Peripheral device connections to your PC

Peripherals are connected externally to your computer. Your actual computer, in and of itself, is nothing but a console (or tower). Everything else is marginal. To do a lot of anything with a computer, you’ll need at least a few peripherals.

Connect primary peripherals
The following peripherals are found on most computers:

Keyboard and Mouse: Set up the keyboard directly in front of where you will be sitting when using the computer, between you and where the screen will go.

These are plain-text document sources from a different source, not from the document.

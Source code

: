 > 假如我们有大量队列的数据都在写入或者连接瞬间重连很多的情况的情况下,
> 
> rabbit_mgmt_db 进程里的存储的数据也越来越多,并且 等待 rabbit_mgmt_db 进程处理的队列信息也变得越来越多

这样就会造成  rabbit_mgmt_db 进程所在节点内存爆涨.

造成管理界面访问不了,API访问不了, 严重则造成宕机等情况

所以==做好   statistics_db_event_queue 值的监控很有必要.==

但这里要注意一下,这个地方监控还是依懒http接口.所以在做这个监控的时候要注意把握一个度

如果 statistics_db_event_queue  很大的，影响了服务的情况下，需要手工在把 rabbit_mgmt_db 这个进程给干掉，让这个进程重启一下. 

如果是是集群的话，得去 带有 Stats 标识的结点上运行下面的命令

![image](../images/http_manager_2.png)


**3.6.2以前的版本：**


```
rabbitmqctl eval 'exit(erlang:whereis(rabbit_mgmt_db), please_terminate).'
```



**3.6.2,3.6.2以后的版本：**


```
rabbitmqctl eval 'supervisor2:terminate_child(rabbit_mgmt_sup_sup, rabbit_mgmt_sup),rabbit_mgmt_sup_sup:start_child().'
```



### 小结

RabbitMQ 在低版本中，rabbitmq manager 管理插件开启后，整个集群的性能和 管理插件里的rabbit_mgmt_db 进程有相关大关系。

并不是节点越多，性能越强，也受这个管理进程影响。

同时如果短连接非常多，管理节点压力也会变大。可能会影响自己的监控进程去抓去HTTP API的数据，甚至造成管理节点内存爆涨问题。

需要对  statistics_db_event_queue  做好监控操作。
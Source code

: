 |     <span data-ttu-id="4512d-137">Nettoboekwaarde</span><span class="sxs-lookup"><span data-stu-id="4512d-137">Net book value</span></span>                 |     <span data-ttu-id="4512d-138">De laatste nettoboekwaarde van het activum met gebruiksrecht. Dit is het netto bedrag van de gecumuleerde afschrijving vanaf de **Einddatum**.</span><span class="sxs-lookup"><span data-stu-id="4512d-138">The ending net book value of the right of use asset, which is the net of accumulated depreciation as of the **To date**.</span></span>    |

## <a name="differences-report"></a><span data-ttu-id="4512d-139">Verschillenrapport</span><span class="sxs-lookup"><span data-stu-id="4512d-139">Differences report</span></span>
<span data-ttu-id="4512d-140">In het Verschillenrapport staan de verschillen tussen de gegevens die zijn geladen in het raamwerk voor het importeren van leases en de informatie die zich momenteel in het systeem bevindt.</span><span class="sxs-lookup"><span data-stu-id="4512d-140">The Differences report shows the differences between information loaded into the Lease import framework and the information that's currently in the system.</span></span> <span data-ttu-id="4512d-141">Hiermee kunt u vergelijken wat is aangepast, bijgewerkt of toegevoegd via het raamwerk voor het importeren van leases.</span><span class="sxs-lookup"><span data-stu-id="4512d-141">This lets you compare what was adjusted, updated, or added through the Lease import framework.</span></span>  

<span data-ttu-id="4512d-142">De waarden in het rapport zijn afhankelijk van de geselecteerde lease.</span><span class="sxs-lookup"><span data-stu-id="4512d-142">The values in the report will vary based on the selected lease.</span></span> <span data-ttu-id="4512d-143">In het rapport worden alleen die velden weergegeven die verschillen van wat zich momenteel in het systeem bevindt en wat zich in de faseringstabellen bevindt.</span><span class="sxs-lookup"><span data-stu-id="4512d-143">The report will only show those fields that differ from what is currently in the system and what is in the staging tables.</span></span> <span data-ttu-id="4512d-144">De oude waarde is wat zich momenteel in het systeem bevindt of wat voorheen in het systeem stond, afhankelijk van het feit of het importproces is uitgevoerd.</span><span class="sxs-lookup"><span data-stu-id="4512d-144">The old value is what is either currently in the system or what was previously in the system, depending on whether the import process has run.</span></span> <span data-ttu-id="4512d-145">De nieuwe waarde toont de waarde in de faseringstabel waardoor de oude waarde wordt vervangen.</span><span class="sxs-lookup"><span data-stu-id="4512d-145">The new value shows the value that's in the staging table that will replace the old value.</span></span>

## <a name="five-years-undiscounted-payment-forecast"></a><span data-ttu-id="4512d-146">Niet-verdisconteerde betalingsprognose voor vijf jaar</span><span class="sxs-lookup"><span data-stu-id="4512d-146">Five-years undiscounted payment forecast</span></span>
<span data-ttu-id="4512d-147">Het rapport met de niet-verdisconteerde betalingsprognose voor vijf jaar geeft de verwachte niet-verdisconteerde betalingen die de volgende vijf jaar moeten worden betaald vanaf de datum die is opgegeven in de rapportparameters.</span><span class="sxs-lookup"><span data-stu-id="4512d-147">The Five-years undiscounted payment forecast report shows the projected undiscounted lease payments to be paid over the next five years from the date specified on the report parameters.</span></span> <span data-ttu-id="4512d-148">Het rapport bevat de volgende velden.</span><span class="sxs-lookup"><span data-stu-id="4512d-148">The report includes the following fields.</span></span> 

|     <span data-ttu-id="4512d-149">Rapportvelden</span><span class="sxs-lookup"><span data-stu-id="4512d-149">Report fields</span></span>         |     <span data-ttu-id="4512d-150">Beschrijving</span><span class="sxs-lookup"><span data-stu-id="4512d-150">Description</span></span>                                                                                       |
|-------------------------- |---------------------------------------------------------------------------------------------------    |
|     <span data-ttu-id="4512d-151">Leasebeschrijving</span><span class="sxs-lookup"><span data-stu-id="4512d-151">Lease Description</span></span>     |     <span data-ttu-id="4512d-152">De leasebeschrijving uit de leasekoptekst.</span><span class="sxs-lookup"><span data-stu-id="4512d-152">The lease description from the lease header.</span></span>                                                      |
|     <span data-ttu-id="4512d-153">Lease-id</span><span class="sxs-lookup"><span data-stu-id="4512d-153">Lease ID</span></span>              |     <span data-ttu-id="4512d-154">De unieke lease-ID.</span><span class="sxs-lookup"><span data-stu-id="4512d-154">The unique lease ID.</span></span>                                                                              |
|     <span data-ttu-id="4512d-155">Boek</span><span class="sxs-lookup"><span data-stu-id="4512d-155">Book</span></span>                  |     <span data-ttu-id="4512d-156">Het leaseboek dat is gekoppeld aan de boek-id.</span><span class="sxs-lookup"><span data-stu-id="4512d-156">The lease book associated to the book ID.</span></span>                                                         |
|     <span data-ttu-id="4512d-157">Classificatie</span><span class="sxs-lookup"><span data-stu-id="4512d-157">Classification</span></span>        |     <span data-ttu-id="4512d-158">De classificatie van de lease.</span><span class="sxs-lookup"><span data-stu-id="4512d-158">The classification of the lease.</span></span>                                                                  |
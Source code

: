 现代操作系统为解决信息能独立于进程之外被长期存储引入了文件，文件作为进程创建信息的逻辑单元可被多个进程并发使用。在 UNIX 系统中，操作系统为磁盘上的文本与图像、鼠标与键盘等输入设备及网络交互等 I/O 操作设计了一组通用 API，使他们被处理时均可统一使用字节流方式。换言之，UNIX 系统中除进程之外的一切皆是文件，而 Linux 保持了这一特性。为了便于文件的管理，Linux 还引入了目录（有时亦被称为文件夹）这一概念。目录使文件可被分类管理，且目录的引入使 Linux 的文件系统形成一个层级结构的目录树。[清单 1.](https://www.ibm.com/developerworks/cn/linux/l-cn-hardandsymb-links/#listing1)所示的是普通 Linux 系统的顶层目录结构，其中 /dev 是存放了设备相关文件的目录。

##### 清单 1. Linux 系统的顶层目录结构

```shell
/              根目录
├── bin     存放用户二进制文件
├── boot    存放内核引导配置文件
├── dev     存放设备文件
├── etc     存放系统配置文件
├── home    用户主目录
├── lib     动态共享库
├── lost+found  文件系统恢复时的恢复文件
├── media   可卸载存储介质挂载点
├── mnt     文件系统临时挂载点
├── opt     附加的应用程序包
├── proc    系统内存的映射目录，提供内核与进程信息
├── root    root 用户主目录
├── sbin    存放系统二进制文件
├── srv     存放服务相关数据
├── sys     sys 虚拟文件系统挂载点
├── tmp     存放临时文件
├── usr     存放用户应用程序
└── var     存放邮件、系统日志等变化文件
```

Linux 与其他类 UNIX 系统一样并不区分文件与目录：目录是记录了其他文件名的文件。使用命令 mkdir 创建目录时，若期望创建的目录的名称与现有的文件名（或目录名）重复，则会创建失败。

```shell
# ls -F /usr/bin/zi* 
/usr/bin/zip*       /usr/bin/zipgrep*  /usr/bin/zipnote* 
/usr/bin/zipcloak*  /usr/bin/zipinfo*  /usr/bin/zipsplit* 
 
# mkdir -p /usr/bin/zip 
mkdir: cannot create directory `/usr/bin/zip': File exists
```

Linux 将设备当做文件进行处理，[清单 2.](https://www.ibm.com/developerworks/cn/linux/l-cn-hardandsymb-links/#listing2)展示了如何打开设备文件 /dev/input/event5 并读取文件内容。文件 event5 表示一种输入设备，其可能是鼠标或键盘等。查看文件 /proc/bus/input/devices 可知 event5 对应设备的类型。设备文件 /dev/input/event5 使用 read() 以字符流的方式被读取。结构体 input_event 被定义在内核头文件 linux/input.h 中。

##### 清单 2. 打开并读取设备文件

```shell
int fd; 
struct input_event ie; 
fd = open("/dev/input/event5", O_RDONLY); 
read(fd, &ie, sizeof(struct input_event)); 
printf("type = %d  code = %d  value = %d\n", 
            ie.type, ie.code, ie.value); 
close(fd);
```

The mouse lives on the right or left side of the keyboard, depending on whether you are right or left handed.

A computer keyboard plugs into the keyboard port on the back of the console. The mouse is connected to the mouse port. Note that the two ports look identical but are different.

Monitor: Set the monitor above your desk, generally further away from where you are sitting, to make room for a keyboard.

The monitor plugs into the VGA jack or graphics adapter located on the back of the console. The plug only goes in one direction.

Network: Plug the network cable, or Cat 5, into the network jack on the back of the console. This is how you connect your computer to a network, or how to connect to a broadband modem.
Printer: Set up the printer within easy reach of the console. To make the printer and console talk to each other, you need a cable, either a USB cable or a traditional printer cable. When you’re comfortable with the wireless printer, keep it close enough to the console to make sure it’s in range of the signal.

USB: USB devices are connected to a USB port – that is, a USB port. The USB cable may be connected directly to the tool, or you may have to use (or purchase) a separate USB cable.

Use of secondary peripherals
Secondary peripherals are for more specialized applications or devices. These secondary peripherals include audio, FireWire, joystick, modem, S video, and serial and wireless connections.